Peak oil notes
Developments this week
Oil prices rose on Monday as Hurricane Isaac triggered the closing of some 95 percent of Gulf oil production and the shuttering of six refineries. By Wednesday, however, it was clear that the hurricane would not be as damaging as feared and prices fell to close at $95.84 in NY and $112.45 in London. The IEA reported that US crude inventories increased by 3.8 million barrels; however much of this was probably due to a surge in imports because of efforts to get ahead of the hurricane.
Releases from the US and OECD strategic reserve to counter high prices continue to be an issue. The White House still is expressing interest in a release, and the G7 finance ministers announced that they recognized the danger to the global economy from high oil prices and called on the IEA to ensure that the world market is well supplied.
The fire at Venezuela’s 645,000 b/d Amuay refinery is out after four days of storage tank fires. The Venezuelans say the refinery will back in operation shortly, but many outside observers have doubts that full operation can be restored quickly.
US gasoline futures spiked as high as $3.20 a gallon on Monday on news of the hurricane and Venezuelan fire. By Wednesday, prices had dropped to $3.10 as the situation improved.
Natural gas prices continued to fall this week closing at $2.63 /million BTUs after having traded above $3.20 early in August.
Violence in the Middle East continues with the pipeline from Iraq to Ceyhan, Turkey closed yet again by sabotage. Syrian troops are said to have killed hundreds of prisoners, and Iran may be sending in more advisors and support troops to help the Assad regime.
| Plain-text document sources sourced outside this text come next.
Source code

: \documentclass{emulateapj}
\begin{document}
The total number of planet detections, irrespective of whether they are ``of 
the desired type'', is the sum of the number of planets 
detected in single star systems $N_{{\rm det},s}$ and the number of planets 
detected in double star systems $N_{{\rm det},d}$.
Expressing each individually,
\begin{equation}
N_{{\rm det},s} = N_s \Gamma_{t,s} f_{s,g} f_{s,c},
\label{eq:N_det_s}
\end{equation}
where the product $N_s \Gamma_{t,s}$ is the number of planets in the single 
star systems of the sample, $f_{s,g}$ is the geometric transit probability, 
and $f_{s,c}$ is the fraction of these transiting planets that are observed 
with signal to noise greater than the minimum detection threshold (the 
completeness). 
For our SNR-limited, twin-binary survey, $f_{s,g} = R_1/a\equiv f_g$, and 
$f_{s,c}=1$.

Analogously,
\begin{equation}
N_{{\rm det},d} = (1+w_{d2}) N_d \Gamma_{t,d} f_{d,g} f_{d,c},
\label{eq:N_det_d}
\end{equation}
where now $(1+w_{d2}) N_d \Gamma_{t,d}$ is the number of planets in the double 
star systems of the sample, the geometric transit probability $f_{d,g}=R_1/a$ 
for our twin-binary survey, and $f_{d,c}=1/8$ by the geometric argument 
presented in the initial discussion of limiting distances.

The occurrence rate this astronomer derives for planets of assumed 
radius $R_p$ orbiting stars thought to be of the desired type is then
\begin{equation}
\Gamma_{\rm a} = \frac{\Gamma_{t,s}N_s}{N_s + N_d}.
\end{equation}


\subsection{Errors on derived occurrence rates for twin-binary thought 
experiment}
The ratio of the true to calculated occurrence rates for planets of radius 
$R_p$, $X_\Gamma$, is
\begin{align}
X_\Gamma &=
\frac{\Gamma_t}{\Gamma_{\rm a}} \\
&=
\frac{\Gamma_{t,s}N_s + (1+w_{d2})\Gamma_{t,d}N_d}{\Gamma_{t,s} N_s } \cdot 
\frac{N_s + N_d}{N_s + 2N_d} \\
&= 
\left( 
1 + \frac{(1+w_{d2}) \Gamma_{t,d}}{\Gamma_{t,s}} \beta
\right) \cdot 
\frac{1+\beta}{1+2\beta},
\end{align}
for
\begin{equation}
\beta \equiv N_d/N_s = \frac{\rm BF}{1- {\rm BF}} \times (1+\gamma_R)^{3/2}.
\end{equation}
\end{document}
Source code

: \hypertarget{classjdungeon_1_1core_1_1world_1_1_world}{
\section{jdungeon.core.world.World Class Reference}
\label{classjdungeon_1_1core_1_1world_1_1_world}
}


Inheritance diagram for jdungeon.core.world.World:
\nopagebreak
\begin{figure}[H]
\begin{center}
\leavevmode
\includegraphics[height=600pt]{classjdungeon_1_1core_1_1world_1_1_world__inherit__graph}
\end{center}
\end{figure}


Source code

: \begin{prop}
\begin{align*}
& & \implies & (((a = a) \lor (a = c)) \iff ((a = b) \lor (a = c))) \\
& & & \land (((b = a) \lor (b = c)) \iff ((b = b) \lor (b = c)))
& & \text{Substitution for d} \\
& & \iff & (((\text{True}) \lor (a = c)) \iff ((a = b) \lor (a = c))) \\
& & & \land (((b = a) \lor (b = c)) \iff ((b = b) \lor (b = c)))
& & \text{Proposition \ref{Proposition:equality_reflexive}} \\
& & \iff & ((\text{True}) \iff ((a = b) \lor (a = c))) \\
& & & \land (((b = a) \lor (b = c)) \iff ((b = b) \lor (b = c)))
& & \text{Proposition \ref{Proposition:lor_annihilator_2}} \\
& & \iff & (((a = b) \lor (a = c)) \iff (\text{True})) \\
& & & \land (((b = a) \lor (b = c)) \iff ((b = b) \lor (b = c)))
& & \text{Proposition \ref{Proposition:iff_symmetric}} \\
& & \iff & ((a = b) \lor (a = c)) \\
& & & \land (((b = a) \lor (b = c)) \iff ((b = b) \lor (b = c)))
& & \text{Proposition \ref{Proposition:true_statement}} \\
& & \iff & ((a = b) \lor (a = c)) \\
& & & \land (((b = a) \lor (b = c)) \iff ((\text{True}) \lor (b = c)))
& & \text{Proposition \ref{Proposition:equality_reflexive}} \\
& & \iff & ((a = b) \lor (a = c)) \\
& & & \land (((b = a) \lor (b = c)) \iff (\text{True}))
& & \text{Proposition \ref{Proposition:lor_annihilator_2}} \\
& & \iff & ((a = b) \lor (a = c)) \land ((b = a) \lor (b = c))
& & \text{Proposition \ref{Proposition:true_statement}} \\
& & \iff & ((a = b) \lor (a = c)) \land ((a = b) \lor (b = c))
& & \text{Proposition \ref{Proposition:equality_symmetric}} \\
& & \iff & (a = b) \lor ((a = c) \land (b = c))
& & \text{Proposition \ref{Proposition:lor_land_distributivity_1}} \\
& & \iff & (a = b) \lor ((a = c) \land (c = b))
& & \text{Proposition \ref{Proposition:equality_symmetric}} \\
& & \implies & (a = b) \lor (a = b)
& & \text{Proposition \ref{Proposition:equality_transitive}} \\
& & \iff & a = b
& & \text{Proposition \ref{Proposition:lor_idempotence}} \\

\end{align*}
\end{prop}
In the EU, Chancellor Merkel is trying to preserve Greece’s presence in the Eurozone in the face of rising demands that it should leave. Business sentiment in Germany fell for the 4th consecutive month as it appears the country may join much of Europe in an economic downturn.
In Asia equities fell on concerns that the faltering Chinese economy will outweigh the possibility that the US Fed will soon launch an economic stimulus. Japan has cut its official estimates of future exports as the global economy slows.